Kerry fired his campaign manager. His communications director and deputy budget manager quit to protest the firing of the campaign manager. His advisors are still with him. They are:
Ambassador Joseph Wilson, the man sent by Cheney to suss out the Niger claims in Iraq, who returned to call the claims crap, who said so on the pages of the New York Times, whose wife (CIA agent Valerie Plame) was outed as an act of revenge and intimidation by this administration against him.
Rand Beers. Hell, you can read about him here:
Former Aide Takes Aim at War on Terror
By Laura Blumenfeld
Washington Post Staff Writer
Monday, June 16, 2003; Page A01
http://www.washingtonpost.com/ac2/wp-dyn/A62941-2003Jun15?language=printerFive days before the war began in Iraq, as President Bush prepared to raise the terrorism threat level to orange, a
top White House counterterrorism adviser unlocked the steel door to his office, an intelligence vault secured by an electronic keypad, a combination lock and an alarm. He sat down and turned to his inbox.
"Things were dicey," said Rand Beers, recalling the stack of classified reports about plots to shoot, bomb, burn and poison Americans. He stared at the color-coded threats for five minutes. Then he called his wife: I'm quitting.

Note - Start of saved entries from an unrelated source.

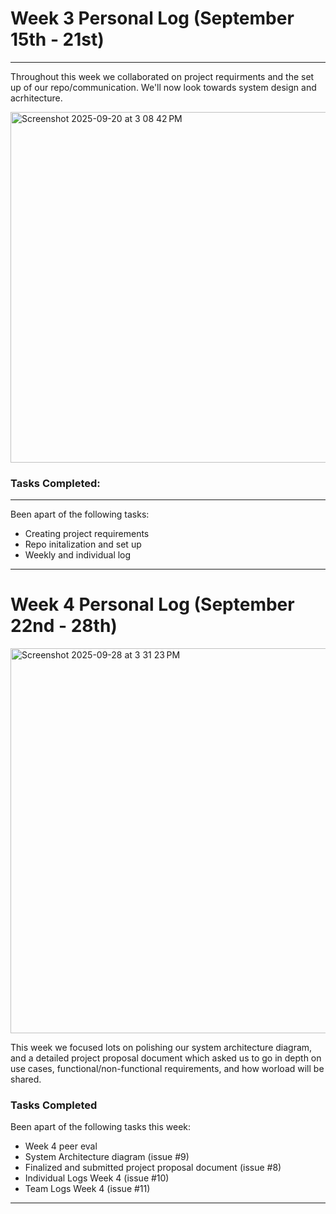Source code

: # Week 3 Personal Log (September 15th - 21st)
---
Throughout this week we collaborated on project requirments and the set up of our repo/communication. We'll now look towards system design and acrhitecture. 

<img width="1199" height="561" alt="Screenshot 2025-09-20 at 3 08 42 PM" src="https://github.com/user-attachments/assets/a1dbc1e3-138c-4b37-abbf-51c8fb380f04" />

### Tasks Completed:
---
Been apart of the following tasks:

- Creating project requirements
- Repo initalization and set up
- Weekly and individual log
---

# Week 4 Personal Log (September 22nd - 28th)

<img width="1058" height="616" alt="Screenshot 2025-09-28 at 3 31 23 PM" src="https://github.com/user-attachments/assets/0febdbac-efb0-4669-9d92-2fa3bbd5afb0" />

This week we focused lots on polishing our system architecture diagram, and a detailed project proposal document which asked us to go in depth on use cases, functional/non-functional requirements, and how worload will be shared.

### Tasks Completed
Been apart of the following tasks this week:

- Week 4 peer eval
- System Architecture diagram (issue #9)
- Finalized and submitted project proposal document (issue #8)
- Individual Logs Week 4 (issue #10)
- Team Logs Week 4 (issue #11)

---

Beers's resignation surprised Washington, but what he did next was even more astounding. Eight weeks after leaving the Bush White House, he volunteered as national security adviser for Sen. John F. Kerry (Mass.), a Democratic candidate for president, in a campaign to oust his former boss. All of which points to a question: What does this intelligence insider know?
"The administration wasn't matching its deeds to its words in the war on terrorism. They're making us less secure, not more secure," said Beers, who until now has remained largely silent about leaving his National Security Council job as special assistant to the president for combating terrorism. "As an insider, I saw the things that weren't being done. And the longer I sat and watched, the more concerned I became, until I got up and walked out."
No single issue has defined the Bush presidency more than fighting terrorism. And no issue has both animated and intimidated Democrats. Into this tricky intersection of terrorism, policy and politics steps Beers, a lifelong bureaucrat, unassuming and tight-lipped until now. He is an unlikely insurgent. He served on the NSC under Presidents Ronald Reagan, George H.W. Bush, Bill Clinton and the current Bush. The oath of office hangs on the wall by his bed; he tears up when he watches "The West Wing." Yet Beers decided that he wanted out, and he is offering a rare glimpse in.